Russian Prime Minister Vladimir Putin followed up his unsurprising Sept. 24 declaration that he would again seek the presidency with a more surprising call: to create what he called a "Eurasian Union." In a rare and lengthy newspaper piece published on Oct. 4, Putin announced his desire for Russia to again lead a multinational bloc of tightly bound, former Soviet republics. But major obstacles stand in the way of Putin's project, and the prospects of a new Eurasian Union emerging anytime soon in the former Soviet space are small.
Putin's press secretary, Dmitry Peskov, told the influential Kommersant newspaper that the Eurasian Union would be one of Putin's "key priorities" during his next term as president. Russia is already consolidating its recently formed Customs Union with Belarus and Kazakhstan, which will take effect next year. The intent now seems to be to expand the number of its members and to enlarge its functions and powers.
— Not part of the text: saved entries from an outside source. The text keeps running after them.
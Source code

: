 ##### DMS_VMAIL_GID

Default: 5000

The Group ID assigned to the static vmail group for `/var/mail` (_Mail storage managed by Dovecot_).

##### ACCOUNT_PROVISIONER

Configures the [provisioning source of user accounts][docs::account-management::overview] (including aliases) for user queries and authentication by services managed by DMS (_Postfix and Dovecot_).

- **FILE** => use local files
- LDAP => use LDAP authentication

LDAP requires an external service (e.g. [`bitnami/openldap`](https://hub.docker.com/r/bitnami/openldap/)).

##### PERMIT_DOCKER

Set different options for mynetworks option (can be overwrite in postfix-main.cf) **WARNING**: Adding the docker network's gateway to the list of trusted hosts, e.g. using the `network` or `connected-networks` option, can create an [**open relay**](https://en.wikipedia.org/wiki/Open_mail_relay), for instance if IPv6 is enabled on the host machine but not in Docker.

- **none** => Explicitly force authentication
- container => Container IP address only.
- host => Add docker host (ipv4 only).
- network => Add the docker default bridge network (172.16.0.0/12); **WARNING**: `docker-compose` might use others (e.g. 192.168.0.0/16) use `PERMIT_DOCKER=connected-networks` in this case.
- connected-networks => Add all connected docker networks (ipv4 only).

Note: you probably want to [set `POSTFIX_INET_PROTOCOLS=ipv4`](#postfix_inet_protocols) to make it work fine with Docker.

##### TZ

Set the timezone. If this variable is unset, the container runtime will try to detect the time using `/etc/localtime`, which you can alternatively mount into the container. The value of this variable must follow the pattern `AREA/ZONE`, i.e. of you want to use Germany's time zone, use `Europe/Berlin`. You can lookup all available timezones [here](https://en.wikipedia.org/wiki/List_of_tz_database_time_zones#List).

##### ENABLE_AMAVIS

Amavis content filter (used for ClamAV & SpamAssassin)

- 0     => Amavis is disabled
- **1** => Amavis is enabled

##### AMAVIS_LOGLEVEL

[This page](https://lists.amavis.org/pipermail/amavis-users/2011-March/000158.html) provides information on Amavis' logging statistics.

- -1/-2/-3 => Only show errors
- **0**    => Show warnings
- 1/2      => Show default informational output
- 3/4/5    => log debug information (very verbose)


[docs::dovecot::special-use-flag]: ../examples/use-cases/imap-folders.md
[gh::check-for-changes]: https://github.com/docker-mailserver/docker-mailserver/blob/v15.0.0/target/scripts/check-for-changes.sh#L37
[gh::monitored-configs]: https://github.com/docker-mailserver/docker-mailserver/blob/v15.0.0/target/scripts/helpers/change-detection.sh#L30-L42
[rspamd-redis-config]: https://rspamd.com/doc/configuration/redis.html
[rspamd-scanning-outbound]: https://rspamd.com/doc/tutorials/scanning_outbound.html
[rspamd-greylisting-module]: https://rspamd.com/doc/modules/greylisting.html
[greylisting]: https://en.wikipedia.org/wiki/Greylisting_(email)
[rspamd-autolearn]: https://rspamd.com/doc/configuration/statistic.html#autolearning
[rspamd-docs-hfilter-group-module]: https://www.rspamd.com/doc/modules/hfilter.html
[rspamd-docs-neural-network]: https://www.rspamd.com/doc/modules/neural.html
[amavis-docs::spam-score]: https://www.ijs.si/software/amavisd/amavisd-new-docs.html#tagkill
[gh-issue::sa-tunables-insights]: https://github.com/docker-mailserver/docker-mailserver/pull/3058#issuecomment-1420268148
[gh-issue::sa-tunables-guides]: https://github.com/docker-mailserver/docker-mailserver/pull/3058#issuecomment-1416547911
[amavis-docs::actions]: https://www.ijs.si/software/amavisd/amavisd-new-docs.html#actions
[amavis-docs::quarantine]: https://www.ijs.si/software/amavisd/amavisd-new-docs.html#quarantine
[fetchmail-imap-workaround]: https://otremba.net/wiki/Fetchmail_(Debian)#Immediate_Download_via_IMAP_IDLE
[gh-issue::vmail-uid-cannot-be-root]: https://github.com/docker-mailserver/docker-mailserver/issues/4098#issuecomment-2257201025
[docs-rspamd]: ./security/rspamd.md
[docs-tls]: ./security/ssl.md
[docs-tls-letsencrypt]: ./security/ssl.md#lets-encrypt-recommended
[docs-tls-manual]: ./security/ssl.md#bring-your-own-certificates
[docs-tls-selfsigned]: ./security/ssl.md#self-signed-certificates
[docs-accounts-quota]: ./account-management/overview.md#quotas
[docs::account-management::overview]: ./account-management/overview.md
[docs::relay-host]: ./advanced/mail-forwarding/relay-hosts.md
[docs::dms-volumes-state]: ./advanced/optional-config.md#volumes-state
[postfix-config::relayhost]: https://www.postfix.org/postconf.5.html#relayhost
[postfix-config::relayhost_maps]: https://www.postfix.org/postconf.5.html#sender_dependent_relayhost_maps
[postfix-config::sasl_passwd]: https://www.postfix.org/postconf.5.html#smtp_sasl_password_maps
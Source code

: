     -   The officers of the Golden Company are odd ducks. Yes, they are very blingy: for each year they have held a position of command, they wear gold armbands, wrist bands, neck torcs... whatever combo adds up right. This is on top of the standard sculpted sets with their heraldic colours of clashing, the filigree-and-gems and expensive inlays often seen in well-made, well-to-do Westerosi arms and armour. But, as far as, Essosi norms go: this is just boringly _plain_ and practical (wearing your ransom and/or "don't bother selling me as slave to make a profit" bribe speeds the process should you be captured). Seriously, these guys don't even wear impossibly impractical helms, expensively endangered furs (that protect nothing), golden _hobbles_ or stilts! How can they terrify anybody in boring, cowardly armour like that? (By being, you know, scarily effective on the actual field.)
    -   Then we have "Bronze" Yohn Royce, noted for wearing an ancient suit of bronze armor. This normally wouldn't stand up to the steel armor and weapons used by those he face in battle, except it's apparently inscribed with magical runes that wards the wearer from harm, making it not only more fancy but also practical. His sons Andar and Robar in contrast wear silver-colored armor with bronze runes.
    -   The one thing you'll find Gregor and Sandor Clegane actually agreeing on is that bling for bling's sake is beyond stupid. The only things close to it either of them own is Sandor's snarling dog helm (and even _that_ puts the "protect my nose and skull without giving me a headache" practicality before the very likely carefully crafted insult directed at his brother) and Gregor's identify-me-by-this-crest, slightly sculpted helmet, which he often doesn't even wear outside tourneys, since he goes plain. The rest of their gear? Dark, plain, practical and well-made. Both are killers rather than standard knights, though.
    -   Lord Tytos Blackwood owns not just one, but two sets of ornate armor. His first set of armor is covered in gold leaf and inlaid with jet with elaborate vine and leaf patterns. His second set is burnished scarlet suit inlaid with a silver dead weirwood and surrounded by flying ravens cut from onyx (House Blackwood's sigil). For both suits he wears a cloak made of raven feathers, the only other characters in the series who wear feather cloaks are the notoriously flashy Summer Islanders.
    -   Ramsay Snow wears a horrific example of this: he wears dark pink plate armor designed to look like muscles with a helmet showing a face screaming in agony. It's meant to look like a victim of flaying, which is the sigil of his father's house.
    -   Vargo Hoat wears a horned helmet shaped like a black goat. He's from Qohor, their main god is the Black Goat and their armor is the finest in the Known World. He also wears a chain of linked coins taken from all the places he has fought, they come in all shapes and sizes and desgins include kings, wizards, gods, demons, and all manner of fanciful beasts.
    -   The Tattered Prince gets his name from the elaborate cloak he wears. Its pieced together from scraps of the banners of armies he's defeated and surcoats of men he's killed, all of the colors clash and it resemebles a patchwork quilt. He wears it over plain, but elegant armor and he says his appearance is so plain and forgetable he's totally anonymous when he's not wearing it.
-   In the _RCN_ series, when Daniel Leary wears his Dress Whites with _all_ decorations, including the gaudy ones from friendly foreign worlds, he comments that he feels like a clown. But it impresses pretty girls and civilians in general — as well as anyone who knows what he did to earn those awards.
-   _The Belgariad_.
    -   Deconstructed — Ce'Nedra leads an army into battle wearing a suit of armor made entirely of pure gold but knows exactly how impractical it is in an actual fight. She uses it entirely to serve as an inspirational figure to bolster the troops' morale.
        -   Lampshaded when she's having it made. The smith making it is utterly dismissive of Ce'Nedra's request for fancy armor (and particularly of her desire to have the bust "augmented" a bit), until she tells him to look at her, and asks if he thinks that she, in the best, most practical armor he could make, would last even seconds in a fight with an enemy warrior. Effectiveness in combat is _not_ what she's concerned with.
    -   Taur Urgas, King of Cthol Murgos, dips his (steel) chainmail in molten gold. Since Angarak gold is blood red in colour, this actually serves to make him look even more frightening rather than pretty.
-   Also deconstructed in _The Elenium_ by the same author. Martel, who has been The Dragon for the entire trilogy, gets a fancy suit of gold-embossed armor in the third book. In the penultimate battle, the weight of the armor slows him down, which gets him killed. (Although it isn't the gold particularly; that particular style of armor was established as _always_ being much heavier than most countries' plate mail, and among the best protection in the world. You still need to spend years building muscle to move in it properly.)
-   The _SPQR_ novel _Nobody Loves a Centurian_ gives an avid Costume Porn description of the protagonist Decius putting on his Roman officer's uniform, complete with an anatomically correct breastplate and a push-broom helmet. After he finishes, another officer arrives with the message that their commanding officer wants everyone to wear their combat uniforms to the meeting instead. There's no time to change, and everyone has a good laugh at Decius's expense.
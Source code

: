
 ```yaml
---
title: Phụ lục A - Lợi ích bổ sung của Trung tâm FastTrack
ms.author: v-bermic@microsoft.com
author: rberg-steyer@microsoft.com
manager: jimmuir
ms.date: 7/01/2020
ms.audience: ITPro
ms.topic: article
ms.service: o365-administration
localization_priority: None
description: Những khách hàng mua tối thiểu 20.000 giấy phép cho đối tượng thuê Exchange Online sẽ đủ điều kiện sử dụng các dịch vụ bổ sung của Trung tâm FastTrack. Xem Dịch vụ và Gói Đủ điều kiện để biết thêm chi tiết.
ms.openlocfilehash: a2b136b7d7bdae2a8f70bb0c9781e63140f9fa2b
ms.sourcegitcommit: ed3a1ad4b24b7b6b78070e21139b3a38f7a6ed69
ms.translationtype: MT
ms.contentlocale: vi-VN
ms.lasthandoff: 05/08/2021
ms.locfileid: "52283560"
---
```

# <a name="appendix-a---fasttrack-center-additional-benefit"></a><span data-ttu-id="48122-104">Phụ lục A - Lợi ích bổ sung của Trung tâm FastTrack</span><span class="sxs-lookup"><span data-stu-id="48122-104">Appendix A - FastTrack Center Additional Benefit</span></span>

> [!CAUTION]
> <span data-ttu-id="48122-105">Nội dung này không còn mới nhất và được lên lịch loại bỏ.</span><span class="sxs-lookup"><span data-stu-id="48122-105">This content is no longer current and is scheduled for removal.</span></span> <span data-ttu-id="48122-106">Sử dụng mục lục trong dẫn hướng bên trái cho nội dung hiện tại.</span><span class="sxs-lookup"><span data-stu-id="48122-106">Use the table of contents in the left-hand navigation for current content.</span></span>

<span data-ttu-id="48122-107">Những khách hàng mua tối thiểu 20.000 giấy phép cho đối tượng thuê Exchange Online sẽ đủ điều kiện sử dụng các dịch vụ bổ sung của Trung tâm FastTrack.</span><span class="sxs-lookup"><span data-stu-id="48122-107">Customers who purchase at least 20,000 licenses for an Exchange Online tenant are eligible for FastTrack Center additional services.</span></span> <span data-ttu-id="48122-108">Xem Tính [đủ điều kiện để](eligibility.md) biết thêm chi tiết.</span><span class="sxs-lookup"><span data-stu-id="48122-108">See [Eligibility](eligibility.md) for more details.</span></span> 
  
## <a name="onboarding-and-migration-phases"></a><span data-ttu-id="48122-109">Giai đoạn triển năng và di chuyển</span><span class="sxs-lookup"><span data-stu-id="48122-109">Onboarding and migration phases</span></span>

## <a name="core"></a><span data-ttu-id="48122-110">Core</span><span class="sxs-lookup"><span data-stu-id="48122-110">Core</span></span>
Putin is a well-known fan of the Soviet Union. He has publicly told of the dismay he felt as a prominent KGB officer in Dresden, East Germany, at the time the Soviet empire in Eastern Europe was collapsing, when his requests for guidance from Moscow went unanswered. Putin also famously termed the USSR's 1991 disintegration the "greatest geopolitical catastrophe of the 20th century."